View Full Version : Charge for applying top soil?

04-13-2008, 04:37 PM
What would you guys normally charge as an application rate for top soil. Minus out the cost of the soil and any delivery charges. Say you got a customer who wants you to wheelbarrow and rake out 5 yards of top soil to various areas of their lawn. Assume they already have had the soil delivered. What would you charge them per yard?? Would you charge the same or more than you would for mulch?

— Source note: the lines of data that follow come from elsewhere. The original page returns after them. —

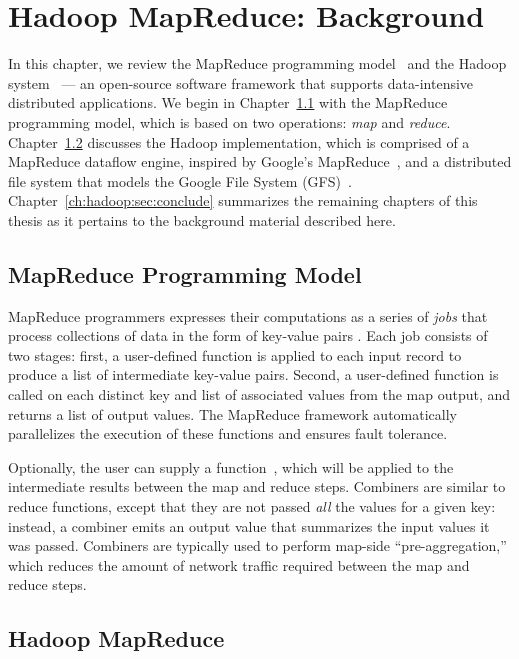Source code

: \chapter[Hadoop MapReduce: Background]{Hadoop MapReduce: Background}
\label{ch:hadoop}

In this chapter, we review the MapReduce programming
model~\cite{mapreduce-osdi} and the Hadoop system~\cite{hadoop} --- an
open-source software framework that supports data-intensive distributed
applications.  We begin in Chapter~\ref{ch:hadoop:sec:progmodel} with the
MapReduce programming model, which is based on two operations: {\em map} and
{\em reduce}.  Chapter~\ref{ch:hadoop:sec:hadoop} discusses the Hadoop
implementation, which is comprised of a MapReduce dataflow engine, inspired by
Google's MapReduce~\cite{mapreduce-osdi}, and a distributed file system that
models the Google File System (GFS)~\cite{gfs-sosp}.
Chapter~\ref{ch:hadoop:sec:conclude} summarizes the remaining chapters of this
thesis as it pertains to the background material described here.

\section{MapReduce Programming Model}
\label{ch:hadoop:sec:progmodel}

MapReduce programmers expresses their computations as a series of {\em jobs}
that process collections of data in the form of key-value pairs . Each job
consists of two stages: first, a user-defined  function is applied to
each input record to produce a list of intermediate key-value pairs.  Second, a
user-defined  function is called on each distinct key and
list of associated values from the map output, and returns a list of output
values.  The MapReduce framework automatically parallelizes the execution of
these functions and ensures fault tolerance.

Optionally, the user can supply a 
function~\cite{mapreduce-osdi}, which will be applied to the intermediate
results between the map and reduce steps.  Combiners are similar to reduce
functions, except that they are not passed {\em all} the values for a given
key: instead, a combiner emits an output value that summarizes the input values
it was passed.  Combiners are typically used to perform map-side
``pre-aggregation,'' which reduces the amount of network traffic required
between the map and reduce steps.

\section{Hadoop MapReduce}
\label{ch:hadoop:sec:hadoop}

Also: how much does 1 cubic yard of soil weigh.

04-13-2008, 05:56 PM
1 cubic yard of soil can range from like 1500-2500 pounds depending on soil type and moisture level

I figure that 1 yard of soil can be hauled and raked out per hour on average. of course it all depends on how far it has to go

04-13-2008, 06:04 PM
If your charging labor 35 dollars per man hour is fair you could possibly get a little more

04-13-2008, 06:07 PM
We charge $85/yard that includes the topsoil itself which is about $15...so we get $70 per yard for labor.

04-14-2008, 07:50 AM
75 a yard for front work,90 for anything that has to go into the back of any given property.

04-14-2008, 08:28 AM
If you are not sure what to charge for material and labor, one good way to find out is to double your material cost and add on a few bucks for delivery. Or, take you material cost and multiply by 2.5 depending on what you are putting down and what the cost is. Its only a five yard job so if doubling your material isn't enough at the end of the day you will know that for the next time you need to raise that price a little bit. Of course, that also depends on what kind of topsoil you are putting down. Around here topsoil ranges from $20-25 per yard depending on where you go and what kind of mix you purchase. If you have to wheel it out, take that time into consideration and add a few bucks for that as well. At the end of the day, keep track of how many hours it took you per man on the job, figure your hourly labor rate for the day and then decide if you made what you need to, or if you need to adjust your price up or down from there. Its a learning curve that will take you time to get just right.